--- START ---

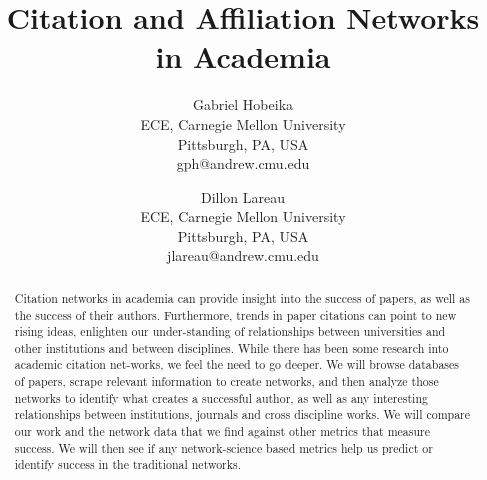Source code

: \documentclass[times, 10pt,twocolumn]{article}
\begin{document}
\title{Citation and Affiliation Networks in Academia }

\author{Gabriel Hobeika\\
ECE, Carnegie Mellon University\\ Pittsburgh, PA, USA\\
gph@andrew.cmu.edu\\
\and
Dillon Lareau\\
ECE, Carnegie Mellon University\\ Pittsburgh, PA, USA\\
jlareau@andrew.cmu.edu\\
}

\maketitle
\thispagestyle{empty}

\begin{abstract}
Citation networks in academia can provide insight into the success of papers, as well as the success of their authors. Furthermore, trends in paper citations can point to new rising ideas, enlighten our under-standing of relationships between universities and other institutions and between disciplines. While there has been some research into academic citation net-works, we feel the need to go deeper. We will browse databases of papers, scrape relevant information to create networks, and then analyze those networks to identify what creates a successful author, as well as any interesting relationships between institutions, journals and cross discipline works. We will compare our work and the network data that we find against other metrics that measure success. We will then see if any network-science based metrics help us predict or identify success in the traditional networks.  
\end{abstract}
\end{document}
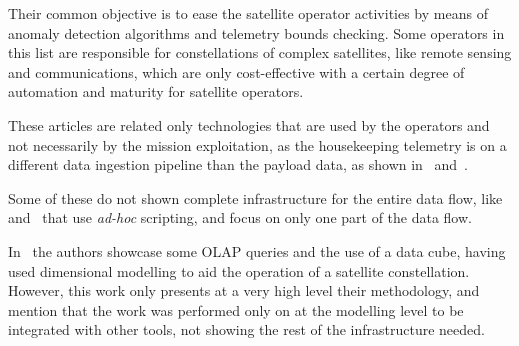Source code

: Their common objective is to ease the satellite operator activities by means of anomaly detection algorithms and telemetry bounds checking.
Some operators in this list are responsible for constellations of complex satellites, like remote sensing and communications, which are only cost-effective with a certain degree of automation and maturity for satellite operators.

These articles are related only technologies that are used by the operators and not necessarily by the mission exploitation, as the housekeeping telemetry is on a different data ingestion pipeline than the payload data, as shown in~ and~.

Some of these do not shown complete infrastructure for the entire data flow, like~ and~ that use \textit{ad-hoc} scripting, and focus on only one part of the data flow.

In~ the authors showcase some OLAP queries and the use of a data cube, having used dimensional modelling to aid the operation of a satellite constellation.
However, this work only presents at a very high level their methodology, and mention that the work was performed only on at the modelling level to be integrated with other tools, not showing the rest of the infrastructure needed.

--- END ---
--- START ---

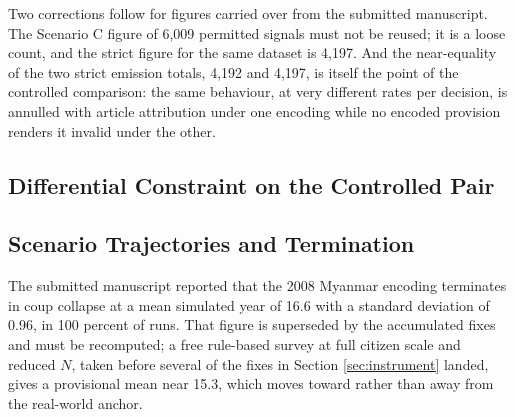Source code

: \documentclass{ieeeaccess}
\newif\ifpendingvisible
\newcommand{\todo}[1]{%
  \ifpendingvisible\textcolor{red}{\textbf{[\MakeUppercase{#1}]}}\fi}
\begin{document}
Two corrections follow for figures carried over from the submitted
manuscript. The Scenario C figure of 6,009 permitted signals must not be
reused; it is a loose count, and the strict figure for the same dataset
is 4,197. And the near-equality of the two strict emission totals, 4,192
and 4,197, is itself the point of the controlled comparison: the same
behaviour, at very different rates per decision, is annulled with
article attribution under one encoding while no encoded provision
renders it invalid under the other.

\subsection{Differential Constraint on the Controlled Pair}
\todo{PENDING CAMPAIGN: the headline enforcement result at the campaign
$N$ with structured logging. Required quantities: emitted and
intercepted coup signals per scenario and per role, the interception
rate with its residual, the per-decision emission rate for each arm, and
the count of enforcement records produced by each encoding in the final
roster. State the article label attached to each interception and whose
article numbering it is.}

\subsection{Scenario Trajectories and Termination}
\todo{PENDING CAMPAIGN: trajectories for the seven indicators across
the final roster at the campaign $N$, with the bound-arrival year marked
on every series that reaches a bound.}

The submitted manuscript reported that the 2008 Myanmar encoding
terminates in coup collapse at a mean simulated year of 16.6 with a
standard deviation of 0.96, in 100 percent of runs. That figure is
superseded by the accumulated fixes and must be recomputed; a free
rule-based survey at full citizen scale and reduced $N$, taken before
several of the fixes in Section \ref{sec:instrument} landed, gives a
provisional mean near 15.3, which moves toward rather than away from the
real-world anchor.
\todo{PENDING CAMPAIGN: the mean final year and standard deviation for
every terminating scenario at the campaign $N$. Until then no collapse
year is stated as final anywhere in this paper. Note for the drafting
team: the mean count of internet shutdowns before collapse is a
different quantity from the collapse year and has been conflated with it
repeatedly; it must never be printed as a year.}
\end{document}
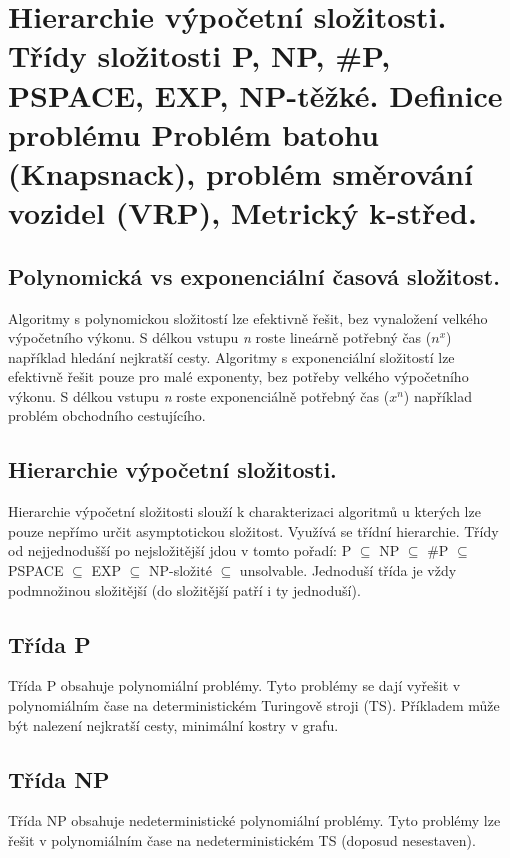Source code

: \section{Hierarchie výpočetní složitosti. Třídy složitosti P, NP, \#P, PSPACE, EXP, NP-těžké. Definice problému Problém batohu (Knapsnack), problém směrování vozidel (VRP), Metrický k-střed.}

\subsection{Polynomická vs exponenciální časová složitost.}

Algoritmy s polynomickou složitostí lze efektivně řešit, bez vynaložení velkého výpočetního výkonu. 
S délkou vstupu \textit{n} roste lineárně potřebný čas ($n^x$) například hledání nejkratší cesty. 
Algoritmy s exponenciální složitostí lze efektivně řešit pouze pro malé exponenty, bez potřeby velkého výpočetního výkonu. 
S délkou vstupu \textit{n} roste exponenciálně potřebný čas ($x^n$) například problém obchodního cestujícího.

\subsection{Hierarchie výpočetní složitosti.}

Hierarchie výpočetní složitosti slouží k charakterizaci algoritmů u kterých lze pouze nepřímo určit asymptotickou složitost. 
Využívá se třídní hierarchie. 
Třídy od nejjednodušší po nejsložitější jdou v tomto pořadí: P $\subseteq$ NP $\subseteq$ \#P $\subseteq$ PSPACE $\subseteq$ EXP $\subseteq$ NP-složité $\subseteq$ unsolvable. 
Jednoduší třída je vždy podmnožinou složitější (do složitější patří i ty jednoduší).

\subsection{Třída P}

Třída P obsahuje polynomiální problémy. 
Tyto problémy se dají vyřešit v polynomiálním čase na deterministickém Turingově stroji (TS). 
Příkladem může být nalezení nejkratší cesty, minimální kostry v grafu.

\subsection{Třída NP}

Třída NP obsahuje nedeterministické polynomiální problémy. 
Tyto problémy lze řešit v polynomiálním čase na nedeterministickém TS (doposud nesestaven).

--- END ---

Task to complete
Given the records above, return exactly the lines starting at the line containing "several of the" and ending at the line containing "repeatedly; it must", including both.

Solution to this problem
several of the fixes in Section \ref{sec:instrument} landed, gives a
provisional mean near 15.3, which moves toward rather than away from the
real-world anchor.
\todo{PENDING CAMPAIGN: the mean final year and standard deviation for
every terminating scenario at the campaign $N$. Until then no collapse
year is stated as final anywhere in this paper. Note for the drafting
team: the mean count of internet shutdowns before collapse is a
different quantity from the collapse year and has been conflated with it
repeatedly; it must never be printed as a year.}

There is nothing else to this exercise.